Nos
dedicamos a construir edificios cada vez más altos y alejados de la calle. Los
domotizamos dotándolos de sistemas de ventilación que, en la práctica,
consisten en una completa desconexión con el entorno. Condenamos al basurero de
la historia a los balcones forrándolos de espejos impecables que repelen las
miradas exteriores y multiplican el ego de sus arquitectos y propietarios.
Los
móviles y las pantallas de televisión sustituyen a las ventanas conectándonos
con Nueva York o Londres a cambio de negarnos nuestro mundo más inmediato.
Pero
de pronto un día, un virus que no es informático se cuela en nuestras vidas y
nuestra sociedad hiperconectada tiembla. Entonces, nos recluimos en casa y
redescubrimos las ventanas.
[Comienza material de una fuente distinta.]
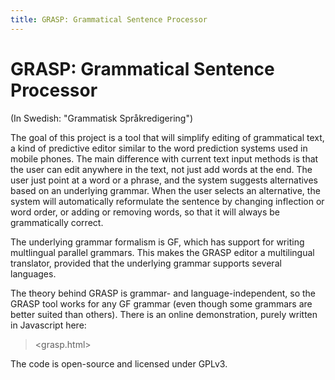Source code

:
 ```yaml
---
title: GRASP: Grammatical Sentence Processor
---
```


# GRASP: Grammatical Sentence Processor

(In Swedish: "Grammatisk Språkredigering")

The goal of this project is a tool that will simplify editing of grammatical text, a kind of predictive editor similar to the word prediction systems used in mobile phones. The main difference with current text input methods is that the user can edit anywhere in the text, not just add words at the end. The user just point at a word or a phrase, and the system suggests alternatives based on an underlying grammar. When the user selects an alternative, the system will automatically reformulate the sentence by changing inflection or word order, or adding or removing words, so that it will always be grammatically correct.

The underlying grammar formalism is GF, which has support for writing multlingual parallel grammars. This makes the GRASP editor a multilingual translator, provided that the underlying grammar supports several languages.

The theory behind GRASP is grammar- and language-independent, so the GRASP tool works for any GF grammar (even though some grammars are better suited than others). There is an online demonstration, purely written in Javascript here:

> <grasp.html>

The code is open-source and licensed under GPLv3.


<!-- ## Publications and presentations -->

<!-- Short paper and poster presented at SLTC'10, 3rd Swedish Language Technology Conference, October 2010, in Linköping: grasp-sltc.pdf, grasp-poster.pdf -->
<!-- Paper describing the underlying theory presented at Nodalida'11, 18th Nordic Conference of Computational Linguistics, May 2011, in Rīga, 2011: grasp-nodalida.pdf -->
<!-- Presentation at the first ISAAC Nordic Symposium, May 2011, in Gothenburg: ISAAC-talk-110524.pdf -->
<!-- Presentation at the LOCI II Workshop, June 2011, in London: LOCI-talk-110617.pdf -->
<!-- Local presentation here in Gothenburg: Gbg-talk-130903.pdf -->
Y jugamos a través de ellas al bingo con vecinos a
los que, hasta ahora, no les poníamos cara. Y cada tarde, a las 8 en punto, niños,
padres y abuelos volvemos a poblar los
balcones de nuestra infancia para ovacionar emocionados a nuestra sanidad
pública y luego pinchamos a todo volumen “Resistiré”. Y la ciudad entera se funde en un solo abrazo
solidario. La ciudad entera salvo esos barrios nuevos hechos de edificios de
cristal porque el precio de hacerlos más alto fue amputarles los brazos.